По его сухим морщинистым щекам пробегает судорога каждый раз, когда он кидает острый взгляд в окно рубки; он крякает и еще глубже старается засунуть закинутые за спину руки в рукава теплого пальто, надетого на нем. На ногах у него валяные сапоги, от этого его шагов почти не слышно, и это еще более усиливает хищность его фигуры. Кажется, что он подстерегает кого-то и сильно борется с нетерпением, охватившим его. Он весь как-то пожимается, — но не так, как жмутся от холода, а так, как это делают в волнении. На голове у него теплый картуз, съехавший на затылок, и старик то и дело встряхивает головой, как бы желая поправить его.
Из каюты доносятся громкие голоса и хохот, звучат стаканы, и из окон ее на террасу парохода и на воду реки падают полосы света.
Старик бесшумно шагает по ним и всё кидает острые взгляды в окна каюты.
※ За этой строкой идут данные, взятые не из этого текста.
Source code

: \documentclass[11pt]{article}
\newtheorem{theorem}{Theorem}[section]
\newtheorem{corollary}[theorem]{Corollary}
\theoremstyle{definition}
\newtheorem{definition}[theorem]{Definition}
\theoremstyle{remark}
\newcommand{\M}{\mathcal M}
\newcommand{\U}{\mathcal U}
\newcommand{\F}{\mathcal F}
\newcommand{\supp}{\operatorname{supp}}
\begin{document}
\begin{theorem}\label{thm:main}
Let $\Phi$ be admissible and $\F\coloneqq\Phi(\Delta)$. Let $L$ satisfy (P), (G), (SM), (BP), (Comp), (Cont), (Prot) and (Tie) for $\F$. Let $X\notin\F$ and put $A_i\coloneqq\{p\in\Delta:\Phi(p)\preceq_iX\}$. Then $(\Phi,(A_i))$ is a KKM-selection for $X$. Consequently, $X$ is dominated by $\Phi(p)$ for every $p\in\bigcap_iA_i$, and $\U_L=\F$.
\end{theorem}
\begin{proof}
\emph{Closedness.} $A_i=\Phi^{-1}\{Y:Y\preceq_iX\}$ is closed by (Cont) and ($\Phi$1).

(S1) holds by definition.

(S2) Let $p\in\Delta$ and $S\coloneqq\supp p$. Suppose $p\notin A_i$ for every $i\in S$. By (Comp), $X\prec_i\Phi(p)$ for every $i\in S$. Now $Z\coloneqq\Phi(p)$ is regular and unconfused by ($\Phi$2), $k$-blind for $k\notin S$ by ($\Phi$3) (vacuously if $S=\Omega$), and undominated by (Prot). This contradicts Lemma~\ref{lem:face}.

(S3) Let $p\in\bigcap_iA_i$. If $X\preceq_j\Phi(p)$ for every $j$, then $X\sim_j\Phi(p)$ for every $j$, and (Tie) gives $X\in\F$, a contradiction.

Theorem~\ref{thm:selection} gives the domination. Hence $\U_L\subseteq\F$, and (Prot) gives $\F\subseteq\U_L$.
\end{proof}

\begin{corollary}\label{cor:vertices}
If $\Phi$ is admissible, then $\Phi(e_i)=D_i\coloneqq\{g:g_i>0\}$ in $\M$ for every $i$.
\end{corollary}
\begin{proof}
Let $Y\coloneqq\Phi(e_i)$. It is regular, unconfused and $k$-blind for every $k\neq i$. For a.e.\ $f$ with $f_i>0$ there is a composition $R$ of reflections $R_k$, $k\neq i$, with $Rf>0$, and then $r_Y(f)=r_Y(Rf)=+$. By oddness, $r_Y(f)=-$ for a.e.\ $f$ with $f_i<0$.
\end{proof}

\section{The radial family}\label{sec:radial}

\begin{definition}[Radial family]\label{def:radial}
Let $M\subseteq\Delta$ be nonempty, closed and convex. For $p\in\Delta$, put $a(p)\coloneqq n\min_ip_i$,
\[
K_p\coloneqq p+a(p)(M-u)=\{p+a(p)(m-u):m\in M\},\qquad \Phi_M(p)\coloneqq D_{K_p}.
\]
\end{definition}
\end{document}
В ней за столом сидит большая компания мужчин, — председательствует, что-то оживленно рассказывая и поминутно заливаясь смехом, полный и румяный господин в дворянской фуражке. Он, подложив под себя ногу, сидит на стуле и держит в одной руке стакан вина, другой бойко жестикулирует. Рядом с ним, с живым любопытством глядя ему в лицо, поместился высокий молодой человек, худой, с узкими, насмешливо прищуренными глазами и с тонкими бескровными губами.
Еще несколько фигур в разных позах свободно расположились за столом. Им весело. Взрывы хохота то и дело доносятся до ушей старика…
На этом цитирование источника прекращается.